Exactly. Ten masons working on ten tables together will produce much better work and faster than ten masons working on one table each, separately. That is, provided they have a suitable work area.
There are plenty of synergy effects. Let's say there's a process called fznrking involved in making a table. It requires a tool which is called a fznrk and which is only used in fznrking, which is a quick process and is only done on tables.
With ten dwarves in a workshop each, they'd all need a fznrk and they'd all need to, at some point, go and find that fznrk and fznrk the table and then go put the damn fznrk back until the next time they need to fznrk.

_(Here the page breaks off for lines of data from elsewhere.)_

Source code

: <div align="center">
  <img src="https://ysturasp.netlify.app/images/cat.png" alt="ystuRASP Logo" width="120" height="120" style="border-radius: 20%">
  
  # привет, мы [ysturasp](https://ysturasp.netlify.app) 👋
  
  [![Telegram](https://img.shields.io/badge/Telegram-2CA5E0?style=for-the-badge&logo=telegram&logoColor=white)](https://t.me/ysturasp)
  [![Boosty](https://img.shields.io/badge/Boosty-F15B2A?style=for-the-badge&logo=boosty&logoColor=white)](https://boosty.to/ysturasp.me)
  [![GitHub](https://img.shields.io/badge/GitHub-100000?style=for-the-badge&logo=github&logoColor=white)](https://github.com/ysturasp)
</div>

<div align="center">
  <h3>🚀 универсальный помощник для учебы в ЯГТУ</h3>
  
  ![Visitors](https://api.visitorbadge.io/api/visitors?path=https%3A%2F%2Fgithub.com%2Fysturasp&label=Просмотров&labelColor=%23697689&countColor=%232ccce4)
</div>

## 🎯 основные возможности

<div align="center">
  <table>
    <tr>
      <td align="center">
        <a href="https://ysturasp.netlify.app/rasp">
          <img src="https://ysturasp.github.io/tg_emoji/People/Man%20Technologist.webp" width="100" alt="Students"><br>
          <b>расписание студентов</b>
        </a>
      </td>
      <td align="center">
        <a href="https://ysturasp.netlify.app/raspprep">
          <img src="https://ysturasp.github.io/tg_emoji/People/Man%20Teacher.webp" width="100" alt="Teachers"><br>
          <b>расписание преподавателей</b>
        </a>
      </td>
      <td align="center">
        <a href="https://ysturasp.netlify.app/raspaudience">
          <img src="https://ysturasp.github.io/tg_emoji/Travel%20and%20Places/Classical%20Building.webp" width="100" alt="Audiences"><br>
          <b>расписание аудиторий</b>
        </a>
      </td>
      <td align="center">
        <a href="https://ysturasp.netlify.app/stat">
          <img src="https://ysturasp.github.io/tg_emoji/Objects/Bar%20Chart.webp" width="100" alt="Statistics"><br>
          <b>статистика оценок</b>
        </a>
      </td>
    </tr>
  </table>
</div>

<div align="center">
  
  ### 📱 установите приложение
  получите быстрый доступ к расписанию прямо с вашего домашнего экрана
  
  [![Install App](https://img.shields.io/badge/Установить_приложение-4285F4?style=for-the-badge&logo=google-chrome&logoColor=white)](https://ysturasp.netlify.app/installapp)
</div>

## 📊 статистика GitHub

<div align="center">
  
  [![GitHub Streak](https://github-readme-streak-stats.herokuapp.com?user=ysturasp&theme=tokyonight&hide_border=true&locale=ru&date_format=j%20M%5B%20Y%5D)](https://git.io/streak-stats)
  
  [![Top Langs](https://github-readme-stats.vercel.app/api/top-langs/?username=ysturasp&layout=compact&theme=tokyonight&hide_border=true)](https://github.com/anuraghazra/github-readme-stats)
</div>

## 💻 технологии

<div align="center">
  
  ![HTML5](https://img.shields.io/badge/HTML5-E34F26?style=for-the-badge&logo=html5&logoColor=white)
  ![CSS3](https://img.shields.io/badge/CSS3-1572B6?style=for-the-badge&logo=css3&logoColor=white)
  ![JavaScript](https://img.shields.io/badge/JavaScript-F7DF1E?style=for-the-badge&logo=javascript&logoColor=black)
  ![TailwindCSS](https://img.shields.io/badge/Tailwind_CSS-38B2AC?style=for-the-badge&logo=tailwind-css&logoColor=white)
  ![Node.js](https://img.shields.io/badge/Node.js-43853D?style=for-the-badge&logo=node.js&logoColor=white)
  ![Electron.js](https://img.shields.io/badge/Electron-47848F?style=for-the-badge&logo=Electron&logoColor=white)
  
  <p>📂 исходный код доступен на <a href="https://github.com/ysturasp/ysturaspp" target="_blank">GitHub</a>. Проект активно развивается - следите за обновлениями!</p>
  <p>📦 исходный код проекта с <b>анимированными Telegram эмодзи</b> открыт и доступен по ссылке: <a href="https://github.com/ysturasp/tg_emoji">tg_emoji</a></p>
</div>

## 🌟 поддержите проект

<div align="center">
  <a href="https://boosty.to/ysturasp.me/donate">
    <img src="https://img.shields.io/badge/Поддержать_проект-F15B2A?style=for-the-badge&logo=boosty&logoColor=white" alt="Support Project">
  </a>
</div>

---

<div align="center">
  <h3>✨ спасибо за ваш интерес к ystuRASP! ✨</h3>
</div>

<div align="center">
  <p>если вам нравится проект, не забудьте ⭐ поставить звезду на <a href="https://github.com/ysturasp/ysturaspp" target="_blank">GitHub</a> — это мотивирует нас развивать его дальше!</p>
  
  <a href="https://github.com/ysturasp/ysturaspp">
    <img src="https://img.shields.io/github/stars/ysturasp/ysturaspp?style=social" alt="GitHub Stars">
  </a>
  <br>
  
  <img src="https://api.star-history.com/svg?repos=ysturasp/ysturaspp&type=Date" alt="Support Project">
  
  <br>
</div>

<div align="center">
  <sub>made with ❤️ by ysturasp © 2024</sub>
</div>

If you have ten dwarves working on tables, the first one to get to the fznrking part will fznrk his table and then, when someone else needs the table fznrked he'll go and do that for him, while the second dwarf can go off grzmbling the first dwarf's half finished table for him...
And, as was pointed out above, it doesn't make sense to build a crane in a workshop for one person, but in a workshop for ten it does. And that crane is going to save a lot of backs.
A bigger workshop means more room to work, more room for material, more room for the work piece and more room for specialised tools that make the job so much easier to do, and improves the quality a lot.
(Because if you don't have a fznrk you'll have to fznrk the table with a hjzmlb instead, and that takes freaking forever!)